[[ Available data open ]]
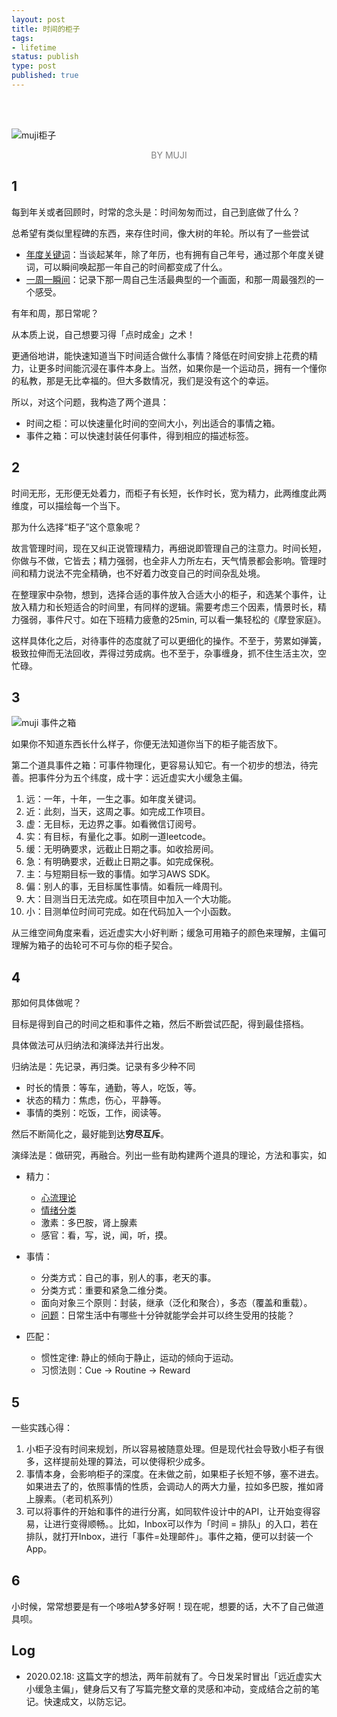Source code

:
```yaml
--- 
layout: post
title: 时间的柜子
tags: 
- lifetime
status: publish
type: post
published: true
---
```


<br>
<br>



![muji柜子](https://i.imgur.com/fxd9xy7.jpg) 
<center><font color="grey">BY MUJI</font>  </center>


## 1

每到年关或者回顾时，时常的念头是：时间匆匆而过，自己到底做了什么？

总希望有类似里程碑的东西，来存住时间，像大树的年轮。所以有了一些尝试

* [年度关键词](https://willwang.cc/about/)：当谈起某年，除了年历，也有拥有自己年号，通过那个年度关键词，可以瞬间唤起那一年自己的时间都变成了什么。
* [一周一瞬间](https://www.dropbox.com/sh/6vejwql3mdufmc2/AAAD0nQzMt1Gatd8I4zNUKqoa?dl=0)：记录下那一周自己生活最典型的一个画面，和那一周最强烈的一个感受。

有年和周，那日常呢？

从本质上说，自己想要习得「点时成金」之术！

更通俗地讲，能快速知道当下时间适合做什么事情？降低在时间安排上花费的精力，让更多时间能沉浸在事件本身上。当然，如果你是一个运动员，拥有一个懂你的私教，那是无比幸福的。但大多数情况，我们是没有这个的幸运。

所以，对这个问题，我构造了两个道具：

- 时间之柜：可以快速量化时间的空间大小，列出适合的事情之箱。
- 事件之箱：可以快速封装任何事件，得到相应的描述标签。


## 2


时间无形，无形便无处着力，而柜子有长短，长作时长，宽为精力，此两维度此两维度，可以描绘每一个当下。

那为什么选择“柜子”这个意象呢？

故言管理时间，现在又纠正说管理精力，再细说即管理自己的注意力。时间长短，你做与不做，它皆去；精力强弱，也全非人力所左右，天气情景都会影响。管理时间和精力说法不完全精确，也不好着力改变自己的时间杂乱处境。

在整理家中杂物，想到，选择合适的事件放入合适大小的柜子，和选某个事件，让放入精力和长短适合的时间里，有同样的逻辑。需要考虑三个因素，情景时长，精力强弱，事件尺寸。如在下班精力疲惫的25min, 可以看一集轻松的《摩登家庭》。

这样具体化之后，对待事件的态度就了可以更细化的操作。不至于，劳累如弹簧，极致拉伸而无法回收，弄得过劳成病。也不至于，杂事缠身，抓不住生活主次，空忙碌。

## 3

![muji 事件之箱](https://i.imgur.com/PKyEaYY.png)


如果你不知道东西长什么样子，你便无法知道你当下的柜子能否放下。

第二个道具事件之箱：可事件物理化，更容易认知它。有一个初步的想法，待完善。把事件分为五个纬度，成十字：远近虚实大小缓急主偏。

1. 远：一年，十年，一生之事。如年度关键词。
1. 近：此刻，当天，这周之事。如完成工作项目。
1. 虚：无目标，无边界之事。如看微信订阅号。
1. 实：有目标，有量化之事。如刷一道leetcode。
1. 缓：无明确要求，远截止日期之事。如收拾房间。
1. 急：有明确要求，近截止日期之事。如完成保税。
1. 主：与短期目标一致的事情。如学习AWS SDK。
1. 偏：别人的事，无目标属性事情。如看阮一峰周刊。
1. 大：目测当日无法完成。如在项目中加入一个大功能。 
1. 小：目测单位时间可完成。如在代码加入一个小函数。

从三维空间角度来看，远近虚实大小好判断；缓急可用箱子的颜色来理解，主偏可理解为箱子的齿轮可不可与你的柜子契合。

## 4

那如何具体做呢？

目标是得到自己的时间之柜和事件之箱，然后不断尝试匹配，得到最佳搭档。

具体做法可从归纳法和演绎法并行出发。

归纳法是：先记录，再归类。记录有多少种不同

* 时长的情景：等车，通勤，等人，吃饭，等。
* 状态的精力：焦虑，伤心，平静等。
* 事情的类别：吃饭，工作，阅读等。

然后不断简化之，最好能到达**穷尽互斥**。

演绎法是：做研究，再融合。列出一些有助构建两个道具的理论，方法和事实，如

* 精力：
	* [心流理论](https://www.wikiwand.com/en/Flow_(psychology))
	* [情绪分类](https://www.wikiwand.com/en/Emotion)
	* 激素：多巴胺，肾上腺素
	* 感官：看，写，说，闻，听，摸。
* 事情：
	* 分类方式：自己的事，别人的事，老天的事。
	* 分类方式：重要和紧急二维分类。
	* 面向对象三个原则：封装，继承（泛化和聚合），多态（覆盖和重载）。
	* [问题](https://www.zhihu.com/question/20894671)：日常生活中有哪些十分钟就能学会并可以终生受用的技能？

* 匹配：
	* 惯性定律: 静止的倾向于静止，运动的倾向于运动。
	* 习惯法则：Cue → Routine → Reward

## 5

一些实践心得：

1. 小柜子没有时间来规划，所以容易被随意处理。但是现代社会导致小柜子有很多，这样提前处理的算法，可以使得积少成多。
2. 事情本身，会影响柜子的深度。在未做之前，如果柜子长短不够，塞不进去。如果进去了的，依照事情的性质，会调动人的两大力量，拉如多巴胺，推如肾上腺素。（老司机系列）
3. 可以将事件的开始和事件的进行分离，如同软件设计中的API，让开始变得容易，让进行变得顺畅。。比如，Inbox可以作为「时间 = 排队」的入口，若在排队，就打开Inbox，进行「事件=处理邮件」。事件之箱，便可以封装一个App。

## 6 

小时候，常常想要是有一个哆啦A梦多好啊！现在呢，想要的话，大不了自己做道具呗。



## Log

- 2020.02.18: 这篇文字的想法，两年前就有了。今日发呆时冒出「远近虚实大小缓急主偏」，健身后又有了写篇完整文章的灵感和冲动，变成结合之前的笔记。快速成文，以防忘记。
[[ Available data closed ]]
Using the entries above, give again each line from the one containing "从三维空间角度来看，远近虚实" through the last line, exactly and only those.

Output below:
从三维空间角度来看，远近虚实大小好判断；缓急可用箱子的颜色来理解，主偏可理解为箱子的齿轮可不可与你的柜子契合。

## 4

那如何具体做呢？

目标是得到自己的时间之柜和事件之箱，然后不断尝试匹配，得到最佳搭档。

具体做法可从归纳法和演绎法并行出发。

归纳法是：先记录，再归类。记录有多少种不同

* 时长的情景：等车，通勤，等人，吃饭，等。
* 状态的精力：焦虑，伤心，平静等。
* 事情的类别：吃饭，工作，阅读等。

然后不断简化之，最好能到达**穷尽互斥**。

演绎法是：做研究，再融合。列出一些有助构建两个道具的理论，方法和事实，如

* 精力：
	* [心流理论](https://www.wikiwand.com/en/Flow_(psychology))
	* [情绪分类](https://www.wikiwand.com/en/Emotion)
	* 激素：多巴胺，肾上腺素
	* 感官：看，写，说，闻，听，摸。
* 事情：
	* 分类方式：自己的事，别人的事，老天的事。
	* 分类方式：重要和紧急二维分类。
	* 面向对象三个原则：封装，继承（泛化和聚合），多态（覆盖和重载）。
	* [问题](https://www.zhihu.com/question/20894671)：日常生活中有哪些十分钟就能学会并可以终生受用的技能？

* 匹配：
	* 惯性定律: 静止的倾向于静止，运动的倾向于运动。
	* 习惯法则：Cue → Routine → Reward

## 5

一些实践心得：

1. 小柜子没有时间来规划，所以容易被随意处理。但是现代社会导致小柜子有很多，这样提前处理的算法，可以使得积少成多。
2. 事情本身，会影响柜子的深度。在未做之前，如果柜子长短不够，塞不进去。如果进去了的，依照事情的性质，会调动人的两大力量，拉如多巴胺，推如肾上腺素。（老司机系列）
3. 可以将事件的开始和事件的进行分离，如同软件设计中的API，让开始变得容易，让进行变得顺畅。。比如，Inbox可以作为「时间 = 排队」的入口，若在排队，就打开Inbox，进行「事件=处理邮件」。事件之箱，便可以封装一个App。

## 6 

小时候，常常想要是有一个哆啦A梦多好啊！现在呢，想要的话，大不了自己做道具呗。



## Log

- 2020.02.18: 这篇文字的想法，两年前就有了。今日发呆时冒出「远近虚实大小缓急主偏」，健身后又有了写篇完整文章的灵感和冲动，变成结合之前的笔记。快速成文，以防忘记。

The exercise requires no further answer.